O ministro Alexandre de Moraes, do Supremo Tribunal Federal (STF), arquivou investigação contra o presidente da Câmara dos Deputados, Hugo Motta (Republicanos), o senador Ciro Nogueira (PP), e os deputados Dr. Luizinho e Isnaldo Bulhões acerca da entrada irregular de malas em avião particular no retorno de uma viagem à ilha de São Martinho.

A Polícia Federal investiga se um auditor da Receita Federal cometeu os crimes de prevaricação e descaminho ao permitir que bagagens de um dos integrantes do mesmo voo que os políticos entrassem no Brasil sem fiscalização.

Segundo a PF, cinco volumes levados pelo piloto José Jorge de Oliveira Júnior ingressaram no país sem passar por raio-x na noite de 20 de abril de 2025. O caso ocorreu no retorno de uma viagem à ilha de São Martinho, descrita pela corporação como uma “ilha caribenha conhecida por ser um paraíso fiscal desde 2016”.

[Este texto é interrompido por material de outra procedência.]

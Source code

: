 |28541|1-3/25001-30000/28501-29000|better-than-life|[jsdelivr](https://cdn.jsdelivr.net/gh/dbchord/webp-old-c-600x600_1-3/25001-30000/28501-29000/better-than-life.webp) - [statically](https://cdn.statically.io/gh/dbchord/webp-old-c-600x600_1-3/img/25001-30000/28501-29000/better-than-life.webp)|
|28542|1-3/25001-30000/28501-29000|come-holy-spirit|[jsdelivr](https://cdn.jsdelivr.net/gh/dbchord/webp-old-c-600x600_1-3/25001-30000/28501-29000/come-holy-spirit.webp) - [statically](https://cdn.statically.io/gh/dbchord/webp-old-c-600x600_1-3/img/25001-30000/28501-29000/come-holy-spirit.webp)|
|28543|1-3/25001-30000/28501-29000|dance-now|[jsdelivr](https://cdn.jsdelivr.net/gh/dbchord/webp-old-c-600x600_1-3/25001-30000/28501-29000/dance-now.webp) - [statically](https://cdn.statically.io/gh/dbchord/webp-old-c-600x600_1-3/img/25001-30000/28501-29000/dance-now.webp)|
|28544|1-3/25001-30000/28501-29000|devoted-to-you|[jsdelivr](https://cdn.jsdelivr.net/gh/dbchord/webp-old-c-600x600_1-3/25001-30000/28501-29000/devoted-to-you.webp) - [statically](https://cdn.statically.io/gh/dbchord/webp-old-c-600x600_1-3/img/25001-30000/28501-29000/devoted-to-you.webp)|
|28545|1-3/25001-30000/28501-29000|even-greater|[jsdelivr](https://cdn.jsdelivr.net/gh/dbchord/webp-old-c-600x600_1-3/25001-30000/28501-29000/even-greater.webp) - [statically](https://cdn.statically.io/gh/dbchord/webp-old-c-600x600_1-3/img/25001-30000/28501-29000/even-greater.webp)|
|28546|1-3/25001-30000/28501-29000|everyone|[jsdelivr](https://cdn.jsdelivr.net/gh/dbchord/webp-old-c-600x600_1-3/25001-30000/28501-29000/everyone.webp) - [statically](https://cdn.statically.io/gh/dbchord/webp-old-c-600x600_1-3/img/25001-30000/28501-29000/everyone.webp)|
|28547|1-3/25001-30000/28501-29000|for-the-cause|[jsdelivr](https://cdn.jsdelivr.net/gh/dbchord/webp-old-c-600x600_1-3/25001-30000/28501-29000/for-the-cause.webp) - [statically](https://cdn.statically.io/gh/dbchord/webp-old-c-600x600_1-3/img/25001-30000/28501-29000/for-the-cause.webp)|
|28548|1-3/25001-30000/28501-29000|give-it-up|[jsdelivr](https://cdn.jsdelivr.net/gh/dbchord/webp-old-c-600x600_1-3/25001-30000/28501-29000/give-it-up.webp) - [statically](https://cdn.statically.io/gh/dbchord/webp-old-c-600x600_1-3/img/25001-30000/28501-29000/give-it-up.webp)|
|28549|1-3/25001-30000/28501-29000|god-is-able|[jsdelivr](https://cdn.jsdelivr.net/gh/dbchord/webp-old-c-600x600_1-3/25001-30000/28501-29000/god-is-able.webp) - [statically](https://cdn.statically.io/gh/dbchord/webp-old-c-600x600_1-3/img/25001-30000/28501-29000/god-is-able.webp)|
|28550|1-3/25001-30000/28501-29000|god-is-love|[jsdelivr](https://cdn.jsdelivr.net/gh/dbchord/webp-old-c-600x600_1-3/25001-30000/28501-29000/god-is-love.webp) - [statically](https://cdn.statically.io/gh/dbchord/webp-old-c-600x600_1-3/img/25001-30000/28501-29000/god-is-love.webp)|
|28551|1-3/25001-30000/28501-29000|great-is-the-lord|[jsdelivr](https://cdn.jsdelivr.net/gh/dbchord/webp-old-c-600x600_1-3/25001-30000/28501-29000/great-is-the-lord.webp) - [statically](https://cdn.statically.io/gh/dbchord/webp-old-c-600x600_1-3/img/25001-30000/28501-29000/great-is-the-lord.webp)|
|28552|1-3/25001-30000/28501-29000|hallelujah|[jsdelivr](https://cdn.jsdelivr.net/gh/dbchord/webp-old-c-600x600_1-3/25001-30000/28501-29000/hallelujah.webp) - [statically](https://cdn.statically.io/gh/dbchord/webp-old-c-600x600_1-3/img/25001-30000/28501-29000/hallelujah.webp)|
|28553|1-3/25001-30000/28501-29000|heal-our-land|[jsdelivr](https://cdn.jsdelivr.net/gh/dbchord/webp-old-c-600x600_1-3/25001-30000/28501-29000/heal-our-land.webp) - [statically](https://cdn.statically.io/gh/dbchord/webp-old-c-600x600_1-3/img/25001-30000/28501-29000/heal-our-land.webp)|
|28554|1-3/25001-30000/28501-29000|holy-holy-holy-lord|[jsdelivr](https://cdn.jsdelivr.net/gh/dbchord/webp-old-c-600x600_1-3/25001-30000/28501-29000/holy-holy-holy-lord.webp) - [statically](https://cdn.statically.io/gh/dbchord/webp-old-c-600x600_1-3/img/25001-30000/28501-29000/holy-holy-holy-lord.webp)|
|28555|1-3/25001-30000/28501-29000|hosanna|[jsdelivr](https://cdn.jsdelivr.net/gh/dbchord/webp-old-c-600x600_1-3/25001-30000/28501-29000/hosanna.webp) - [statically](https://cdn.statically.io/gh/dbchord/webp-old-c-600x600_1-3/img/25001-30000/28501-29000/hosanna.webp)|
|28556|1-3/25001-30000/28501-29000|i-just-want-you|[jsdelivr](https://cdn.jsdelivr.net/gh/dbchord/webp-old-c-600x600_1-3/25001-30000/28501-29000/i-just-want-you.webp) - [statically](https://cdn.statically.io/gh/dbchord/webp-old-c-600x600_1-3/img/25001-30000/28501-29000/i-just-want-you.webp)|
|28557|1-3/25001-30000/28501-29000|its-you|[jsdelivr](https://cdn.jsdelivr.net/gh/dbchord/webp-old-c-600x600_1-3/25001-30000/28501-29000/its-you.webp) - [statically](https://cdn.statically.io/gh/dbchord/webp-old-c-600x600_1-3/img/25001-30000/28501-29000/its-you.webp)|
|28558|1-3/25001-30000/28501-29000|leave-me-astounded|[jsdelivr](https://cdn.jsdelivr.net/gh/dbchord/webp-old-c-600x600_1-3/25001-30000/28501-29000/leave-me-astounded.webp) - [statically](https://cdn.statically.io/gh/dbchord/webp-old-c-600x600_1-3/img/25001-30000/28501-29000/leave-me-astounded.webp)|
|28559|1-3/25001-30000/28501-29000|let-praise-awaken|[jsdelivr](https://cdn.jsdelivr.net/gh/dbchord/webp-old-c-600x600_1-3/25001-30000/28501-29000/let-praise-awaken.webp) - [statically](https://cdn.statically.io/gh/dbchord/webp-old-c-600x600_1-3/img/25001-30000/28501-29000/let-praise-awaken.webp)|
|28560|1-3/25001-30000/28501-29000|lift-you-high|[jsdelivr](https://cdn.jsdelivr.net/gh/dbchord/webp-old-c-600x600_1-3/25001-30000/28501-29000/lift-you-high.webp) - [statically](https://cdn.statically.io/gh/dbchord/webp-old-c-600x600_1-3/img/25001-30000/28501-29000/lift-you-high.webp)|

O voo foi feito em um avião particular de Fernando Oliveira Lima, o “Fernandin OIG“, apontado como operador de plataformas de apostas ligadas ao chamado jogo do tigrinho. Em novembro de 2024, ele foi ouvido pela CPI das Bets e negou ser dono do jogo.

Moraes, no entanto, ao arquivar o caso para os parlamentares com prerrogativa de foro considerou que não há, por parte dos parlamentares, “indícios mínimos da ocorrência de ilícito criminal”.

Considerou ainda que não há informação relevante que justifique a instauração de inquérito ou de qualquer investigação apontada contra eles.

O fato dos mencionados parlamentares estarem presentes no referido voo não representa circunstância indicativa de qualquer participação nos crimes objeto de investigação, pois as imagens acostadas aos autos demonstra que os passageiros se submeteram ao correto procedimento de fiscalização”, disse o ministro.

Assim, Moraes arquivou a investigação em relação aos parlamentares. Os demais investigados que não ostentam prerrogativa de foro pelo exercício da função terão os autos analisados pelo Juízo da 1ª Vara Federal de Sorocaba/SP.